== Activity ==
Before copying, remove every picture, and then repeat all entries below precisely as written.

== Records to use ==
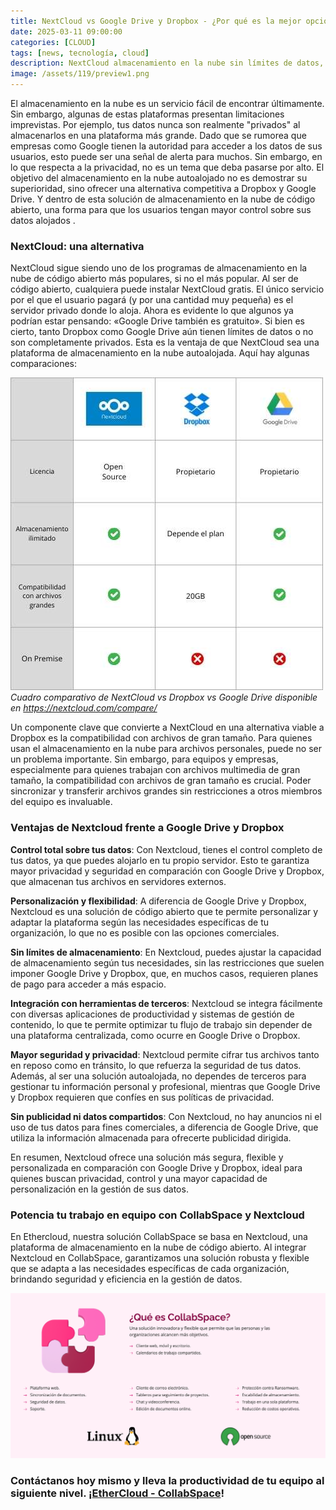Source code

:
 ```yaml
---
title: NextCloud vs Google Drive y Dropbox - ¿Por qué es la mejor opción?
date: 2025-03-11 09:00:00 
categories: [CLOUD]
tags: [news, tecnología, cloud]
description: NextCloud almacenamiento en la nube sin límites de datos, mayor privacidad y control total, además de ser de código abierto y autoalojado. 
image: /assets/119/preview1.png
---
```


El almacenamiento en la nube es un servicio fácil de encontrar últimamente. Sin embargo, algunas de estas plataformas presentan limitaciones imprevistas. Por ejemplo, tus datos nunca son realmente "privados" al almacenarlos en una plataforma más grande. Dado que se rumorea que empresas como Google tienen la autoridad para acceder a los datos de sus usuarios, esto puede ser una señal de alerta para muchos. 
Sin embargo, en lo que respecta a la privacidad, no es un tema que deba pasarse por alto. El objetivo del almacenamiento en la nube autoalojado no es demostrar su superioridad, sino ofrecer una alternativa competitiva a Dropbox y Google Drive. Y dentro de esta solución de almacenamiento en la nube de código abierto, una forma para que los usuarios tengan mayor control sobre sus datos alojados .

### NextCloud: una alternativa

NextCloud sigue siendo uno de los programas de almacenamiento en la nube de código abierto más populares, si no el más popular. Al ser de código abierto, cualquiera puede instalar NextCloud gratis. El único servicio por el que el usuario pagará (y por una cantidad muy pequeña) es el servidor privado donde lo aloja. Ahora es evidente lo que algunos ya podrían estar pensando: «Google Drive también es gratuito». Si bien es cierto, tanto Dropbox como Google Drive aún tienen límites de datos o no son completamente privados. Esta es la ventaja de que NextCloud sea una plataforma de almacenamiento en la nube autoalojada. Aquí hay algunas comparaciones:

![Imagen 01](/assets/119/119-01.jpg)
*Cuadro comparativo de NextCloud vs Dropbox vs Google Drive disponible en https://nextcloud.com/compare/*

Un componente clave que convierte a NextCloud en una alternativa viable a Dropbox es la compatibilidad con archivos de gran tamaño. Para quienes usan el almacenamiento en la nube para archivos personales, puede no ser un problema importante. Sin embargo, para equipos y empresas, especialmente para quienes trabajan con archivos multimedia de gran tamaño, la compatibilidad con archivos de gran tamaño es crucial. Poder sincronizar y transferir archivos grandes sin restricciones a otros miembros del equipo es invaluable.

### Ventajas de Nextcloud frente a Google Drive y Dropbox

**Control total sobre tus datos**: Con Nextcloud, tienes el control completo de tus datos, ya que puedes alojarlo en tu propio servidor. Esto te garantiza mayor privacidad y seguridad en comparación con Google Drive y Dropbox, que almacenan tus archivos en servidores externos.

**Personalización y flexibilidad**: A diferencia de Google Drive y Dropbox, Nextcloud es una solución de código abierto que te permite personalizar y adaptar la plataforma según las necesidades específicas de tu organización, lo que no es posible con las opciones comerciales.

**Sin límites de almacenamiento**: En Nextcloud, puedes ajustar la capacidad de almacenamiento según tus necesidades, sin las restricciones que suelen imponer Google Drive y Dropbox, que, en muchos casos, requieren planes de pago para acceder a más espacio.

**Integración con herramientas de terceros**: Nextcloud se integra fácilmente con diversas aplicaciones de productividad y sistemas de gestión de contenido, lo que te permite optimizar tu flujo de trabajo sin depender de una plataforma centralizada, como ocurre en Google Drive o Dropbox.

**Mayor seguridad y privacidad**: Nextcloud permite cifrar tus archivos tanto en reposo como en tránsito, lo que refuerza la seguridad de tus datos. Además, al ser una solución autoalojada, no dependes de terceros para gestionar tu información personal y profesional, mientras que Google Drive y Dropbox requieren que confíes en sus políticas de privacidad.

**Sin publicidad ni datos compartidos**: Con Nextcloud, no hay anuncios ni el uso de tus datos para fines comerciales, a diferencia de Google Drive, que utiliza la información almacenada para ofrecerte publicidad dirigida.

En resumen, Nextcloud ofrece una solución más segura, flexible y personalizada en comparación con Google Drive y Dropbox, ideal para quienes buscan privacidad, control y una mayor capacidad de personalización en la gestión de sus datos.

### Potencia tu trabajo en equipo con CollabSpace y Nextcloud

En Ethercloud, nuestra solución CollabSpace se basa en Nextcloud, una plataforma de almacenamiento en la nube de código abierto. Al integrar Nextcloud en CollabSpace, garantizamos una solución robusta y flexible que se adapta a las necesidades específicas de cada organización, brindando seguridad y eficiencia en la gestión de datos.

![Imagen 01](/assets/119/119-05.png)

### Contáctanos hoy mismo y lleva la productividad de tu equipo al siguiente nivel. ¡[EtherCloud - CollabSpace](https://ethercloud.mx/)!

== Solved exercise ==
Source code

:
 ```yaml
---
title: NextCloud vs Google Drive y Dropbox - ¿Por qué es la mejor opción?
date: 2025-03-11 09:00:00 
categories: [CLOUD]
tags: [news, tecnología, cloud]
description: NextCloud almacenamiento en la nube sin límites de datos, mayor privacidad y control total, además de ser de código abierto y autoalojado. 
image: /assets/119/preview1.png
---
```


El almacenamiento en la nube es un servicio fácil de encontrar últimamente. Sin embargo, algunas de estas plataformas presentan limitaciones imprevistas. Por ejemplo, tus datos nunca son realmente "privados" al almacenarlos en una plataforma más grande. Dado que se rumorea que empresas como Google tienen la autoridad para acceder a los datos de sus usuarios, esto puede ser una señal de alerta para muchos. 
Sin embargo, en lo que respecta a la privacidad, no es un tema que deba pasarse por alto. El objetivo del almacenamiento en la nube autoalojado no es demostrar su superioridad, sino ofrecer una alternativa competitiva a Dropbox y Google Drive. Y dentro de esta solución de almacenamiento en la nube de código abierto, una forma para que los usuarios tengan mayor control sobre sus datos alojados .

### NextCloud: una alternativa

NextCloud sigue siendo uno de los programas de almacenamiento en la nube de código abierto más populares, si no el más popular. Al ser de código abierto, cualquiera puede instalar NextCloud gratis. El único servicio por el que el usuario pagará (y por una cantidad muy pequeña) es el servidor privado donde lo aloja. Ahora es evidente lo que algunos ya podrían estar pensando: «Google Drive también es gratuito». Si bien es cierto, tanto Dropbox como Google Drive aún tienen límites de datos o no son completamente privados. Esta es la ventaja de que NextCloud sea una plataforma de almacenamiento en la nube autoalojada. Aquí hay algunas comparaciones:

![Imagen 01](/assets/119/119-01.jpg)
*Cuadro comparativo de NextCloud vs Dropbox vs Google Drive disponible en https://nextcloud.com/compare/*

Un componente clave que convierte a NextCloud en una alternativa viable a Dropbox es la compatibilidad con archivos de gran tamaño. Para quienes usan el almacenamiento en la nube para archivos personales, puede no ser un problema importante. Sin embargo, para equipos y empresas, especialmente para quienes trabajan con archivos multimedia de gran tamaño, la compatibilidad con archivos de gran tamaño es crucial. Poder sincronizar y transferir archivos grandes sin restricciones a otros miembros del equipo es invaluable.

### Ventajas de Nextcloud frente a Google Drive y Dropbox

**Control total sobre tus datos**: Con Nextcloud, tienes el control completo de tus datos, ya que puedes alojarlo en tu propio servidor. Esto te garantiza mayor privacidad y seguridad en comparación con Google Drive y Dropbox, que almacenan tus archivos en servidores externos.

**Personalización y flexibilidad**: A diferencia de Google Drive y Dropbox, Nextcloud es una solución de código abierto que te permite personalizar y adaptar la plataforma según las necesidades específicas de tu organización, lo que no es posible con las opciones comerciales.

**Sin límites de almacenamiento**: En Nextcloud, puedes ajustar la capacidad de almacenamiento según tus necesidades, sin las restricciones que suelen imponer Google Drive y Dropbox, que, en muchos casos, requieren planes de pago para acceder a más espacio.

**Integración con herramientas de terceros**: Nextcloud se integra fácilmente con diversas aplicaciones de productividad y sistemas de gestión de contenido, lo que te permite optimizar tu flujo de trabajo sin depender de una plataforma centralizada, como ocurre en Google Drive o Dropbox.

**Mayor seguridad y privacidad**: Nextcloud permite cifrar tus archivos tanto en reposo como en tránsito, lo que refuerza la seguridad de tus datos. Además, al ser una solución autoalojada, no dependes de terceros para gestionar tu información personal y profesional, mientras que Google Drive y Dropbox requieren que confíes en sus políticas de privacidad.

**Sin publicidad ni datos compartidos**: Con Nextcloud, no hay anuncios ni el uso de tus datos para fines comerciales, a diferencia de Google Drive, que utiliza la información almacenada para ofrecerte publicidad dirigida.

En resumen, Nextcloud ofrece una solución más segura, flexible y personalizada en comparación con Google Drive y Dropbox, ideal para quienes buscan privacidad, control y una mayor capacidad de personalización en la gestión de sus datos.

### Potencia tu trabajo en equipo con CollabSpace y Nextcloud

En Ethercloud, nuestra solución CollabSpace se basa en Nextcloud, una plataforma de almacenamiento en la nube de código abierto. Al integrar Nextcloud en CollabSpace, garantizamos una solución robusta y flexible que se adapta a las necesidades específicas de cada organización, brindando seguridad y eficiencia en la gestión de datos.

![Imagen 01](/assets/119/119-05.png)

### Contáctanos hoy mismo y lleva la productividad de tu equipo al siguiente nivel. ¡[EtherCloud - CollabSpace](https://ethercloud.mx/)!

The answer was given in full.